Si sa puissance vocale était déjà connue des initiés du « musical », Cynthia Erivo donne une profondeur tout à fait nouvelle au personnage d’Elphaba. Sublimée par les judicieux choix de mise en scène, jouant des effets de lumières pour gommer le vert du maquillage afin de mettre en valeur cette très grande artiste noire, elle aura réussi le pari extrêmement difficile de laisser sa signature vocale sur une partition iconisée par Idina Menzel, interprète originale du personnage dans la pièce de Broadway. Si les attentes étaient grandes sur la fameuse vocalise finale de Defying Gravity, son interprétation de I’m Not That Girl s’inscrit dans la lignée des plus beaux moments du film, où la caméra prend le temps de capturer un pure moment de vulnérabilité avant de reprendre son ton plus comique.

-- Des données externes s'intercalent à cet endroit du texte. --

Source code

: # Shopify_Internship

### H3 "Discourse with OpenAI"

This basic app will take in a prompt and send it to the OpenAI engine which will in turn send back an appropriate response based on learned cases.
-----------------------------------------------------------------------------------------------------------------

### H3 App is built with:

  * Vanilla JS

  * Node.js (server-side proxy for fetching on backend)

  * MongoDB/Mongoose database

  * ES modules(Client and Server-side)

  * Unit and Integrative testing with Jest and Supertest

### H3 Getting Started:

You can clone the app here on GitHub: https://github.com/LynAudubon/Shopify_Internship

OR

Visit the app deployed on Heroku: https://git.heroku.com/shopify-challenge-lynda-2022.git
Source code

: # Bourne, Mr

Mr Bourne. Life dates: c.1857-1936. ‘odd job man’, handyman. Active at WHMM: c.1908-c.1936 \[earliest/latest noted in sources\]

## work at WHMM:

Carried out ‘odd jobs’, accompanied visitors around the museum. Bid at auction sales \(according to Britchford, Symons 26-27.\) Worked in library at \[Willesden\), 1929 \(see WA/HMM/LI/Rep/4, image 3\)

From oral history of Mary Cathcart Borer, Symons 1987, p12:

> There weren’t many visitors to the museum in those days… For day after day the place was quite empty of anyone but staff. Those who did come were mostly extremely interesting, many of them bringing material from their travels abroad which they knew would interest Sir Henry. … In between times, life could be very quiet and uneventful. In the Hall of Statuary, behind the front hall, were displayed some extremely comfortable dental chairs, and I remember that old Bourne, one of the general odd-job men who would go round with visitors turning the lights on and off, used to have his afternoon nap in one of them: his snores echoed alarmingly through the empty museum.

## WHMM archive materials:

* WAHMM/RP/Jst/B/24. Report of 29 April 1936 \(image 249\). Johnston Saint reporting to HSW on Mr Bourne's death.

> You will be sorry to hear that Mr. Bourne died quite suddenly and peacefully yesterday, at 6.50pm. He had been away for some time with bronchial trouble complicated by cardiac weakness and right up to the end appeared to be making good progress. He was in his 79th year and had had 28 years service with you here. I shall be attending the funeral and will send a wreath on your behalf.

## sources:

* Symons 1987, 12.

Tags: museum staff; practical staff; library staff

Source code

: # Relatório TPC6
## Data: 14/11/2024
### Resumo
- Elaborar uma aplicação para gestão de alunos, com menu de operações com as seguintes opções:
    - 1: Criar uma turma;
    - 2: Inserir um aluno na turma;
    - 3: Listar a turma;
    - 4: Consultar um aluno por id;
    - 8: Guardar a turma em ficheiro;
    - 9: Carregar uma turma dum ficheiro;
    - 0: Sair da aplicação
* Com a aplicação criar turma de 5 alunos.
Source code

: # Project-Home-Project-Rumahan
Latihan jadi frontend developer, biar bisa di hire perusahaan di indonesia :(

Quant à Ariana Grande-Butera – qui aura tenu à faire afficher son nom complet au générique, en hommage à la petite fille qui avait eu le privilège de voir une représentation de la troupe originale – les doutes sur sa légitimité à incarner le personnage de Glinda auront été levés dès les premières vocalises lyriques de No One Mourns The Wicked. Si sa performance rend fortement hommage à celle de Kristin Chenoweth – interprète originale du rôle, la popstar se glisse avec une justesse folle dans l’art du maniérisme et du comique de répétition, tout en s’autorisant à changer plusieurs fois de tonalités dans le cultissime numéro Popular pour y mettre à profit toute l’étendue de son impressionnante tessiture vocale de quatre octaves.
THE WIZARD AND I
Bien que prenant place dans un monde bien connu de la culture populaire, élevé au rang d’incontournable au panthéon des comédies musicales par des chansons alliant technicité et rythmes entrainants, le succès de cette oeuvre tient avant tout de ce qu’il se veut le théâtre d’une très belle et forte amitié. S’appuyant sur un archétype bien connu tant dans la littérature qu’au cinéma, la relation entre Elphaba et Glinda a cela de particulier que, dans le monde de Wicked, cette amitié sera lourdement confrontée, non seulement à des forces antagonistes mais surtout, à elles-mêmes et à leurs convictions – destinées à une fin tragique, comme ne le cache pas la toute première scène du film. Ces deux jeunes femmes que l’ordre du monde, la masse, l’ambition et l’amour opposent, finissent néanmoins par se trouver et se respecter, sans jamais pour autant se renier.
L’on pourrait croire que ne portant à l’écran que la première partie de la comédie musicale, qui racontait pourtant le double de l’intrigue du film en moins de temps, Wicked soit incomplet. Pourtant, c’est en cela que réside peut-être la plus grande réussite du long-métrage musical de John M. Chu : se suffire à lui-même.